** WHAT TO WORK ON **
Look through the data below for the line with "O conceito 3 foi", and transcribe it exactly together with each line after it up to and including the line with "Não foram avaliados". Give nothing else.

** RECORD EXCERPTS **
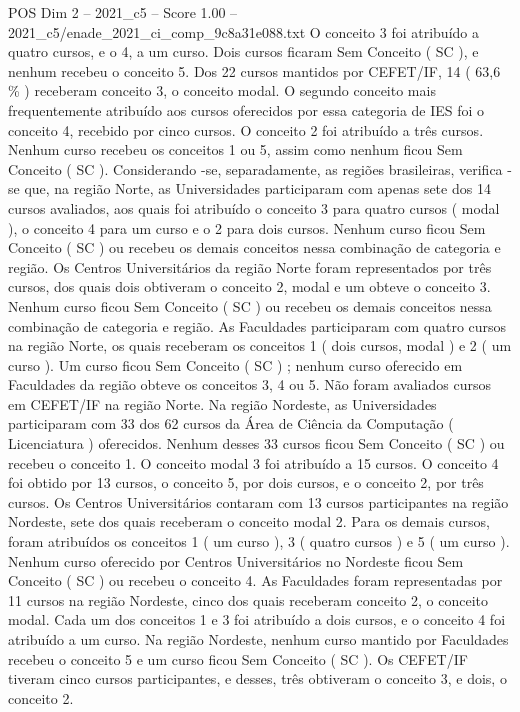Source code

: \begin{textsample}{POS Dim 2 – 2021\_c5 – Score 1.00 – 2021\_c5/enade\_2021\_ci\_comp\_9c8a31e088.txt}
O conceito 3 foi atribuído a quatro cursos, e o 4, a um curso.
Dois cursos ficaram Sem Conceito ( SC ), e nenhum recebeu o conceito 5.
Dos 22 cursos mantidos por CEFET/IF, 14 ( 63,6 \% ) receberam conceito 3, o conceito modal.
O segundo conceito mais frequentemente atribuído aos cursos oferecidos por essa categoria de IES foi o conceito 4, recebido por cinco cursos.
O conceito 2 foi atribuído a três cursos.
Nenhum curso recebeu os conceitos 1 ou 5, assim como nenhum ficou Sem Conceito ( SC ).
Considerando -se, separadamente, as regiões brasileiras, verifica -se que, na região Norte, as Universidades participaram com apenas sete dos 14 cursos avaliados, aos quais foi atribuído o conceito 3 para quatro cursos ( modal ), o conceito 4 para um curso e o 2 para dois cursos.
Nenhum curso ficou Sem Conceito ( SC ) ou recebeu os demais conceitos nessa combinação de categoria e região.
Os Centros Universitários da região Norte foram representados por três cursos, dos quais dois obtiveram o conceito 2, modal e um obteve o conceito 3.
Nenhum curso ficou Sem Conceito ( SC ) ou recebeu os demais conceitos nessa combinação de categoria e região.
As Faculdades participaram com quatro cursos na região Norte, os quais receberam os conceitos 1 ( dois cursos, modal ) e 2 ( um curso ).
Um curso ficou Sem Conceito ( SC ) ; nenhum curso oferecido em Faculdades da região obteve os conceitos 3, 4 ou 5.
Não foram avaliados cursos em CEFET/IF na região Norte.
Na região Nordeste, as Universidades participaram com 33 dos 62 cursos da Área de Ciência da Computação ( Licenciatura ) oferecidos.
Nenhum desses 33 cursos ficou Sem Conceito ( SC ) ou recebeu o conceito 1.
O conceito modal 3 foi atribuído a 15 cursos.
O conceito 4 foi obtido por 13 cursos, o conceito 5, por dois cursos, e o conceito 2, por três cursos.
Os Centros Universitários contaram com 13 cursos participantes na região Nordeste, sete dos quais receberam o conceito modal 2.
Para os demais cursos, foram atribuídos os conceitos 1 ( um curso ), 3 ( quatro cursos ) e 5 ( um curso ).
Nenhum curso oferecido por Centros Universitários no Nordeste ficou Sem Conceito ( SC ) ou recebeu o conceito 4.
As Faculdades foram representadas por 11 cursos na região Nordeste, cinco dos quais receberam conceito 2, o conceito modal.
Cada um dos conceitos 1 e 3 foi atribuído a dois cursos, e o conceito 4 foi atribuído a um curso.
Na região Nordeste, nenhum curso mantido por Faculdades recebeu o conceito 5 e um curso ficou Sem Conceito ( SC ).
Os CEFET/IF tiveram cinco cursos participantes, e desses, três obtiveram o conceito 3, e dois, o conceito 2.

\end{textsample}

** EXERCISE OUTPUT **
O conceito 3 foi atribuído a quatro cursos, e o 4, a um curso.
Dois cursos ficaram Sem Conceito ( SC ), e nenhum recebeu o conceito 5.
Dos 22 cursos mantidos por CEFET/IF, 14 ( 63,6 \% ) receberam conceito 3, o conceito modal.
O segundo conceito mais frequentemente atribuído aos cursos oferecidos por essa categoria de IES foi o conceito 4, recebido por cinco cursos.
O conceito 2 foi atribuído a três cursos.
Nenhum curso recebeu os conceitos 1 ou 5, assim como nenhum ficou Sem Conceito ( SC ).
Considerando -se, separadamente, as regiões brasileiras, verifica -se que, na região Norte, as Universidades participaram com apenas sete dos 14 cursos avaliados, aos quais foi atribuído o conceito 3 para quatro cursos ( modal ), o conceito 4 para um curso e o 2 para dois cursos.
Nenhum curso ficou Sem Conceito ( SC ) ou recebeu os demais conceitos nessa combinação de categoria e região.
Os Centros Universitários da região Norte foram representados por três cursos, dos quais dois obtiveram o conceito 2, modal e um obteve o conceito 3.
Nenhum curso ficou Sem Conceito ( SC ) ou recebeu os demais conceitos nessa combinação de categoria e região.
As Faculdades participaram com quatro cursos na região Norte, os quais receberam os conceitos 1 ( dois cursos, modal ) e 2 ( um curso ).
Um curso ficou Sem Conceito ( SC ) ; nenhum curso oferecido em Faculdades da região obteve os conceitos 3, 4 ou 5.
Não foram avaliados cursos em CEFET/IF na região Norte.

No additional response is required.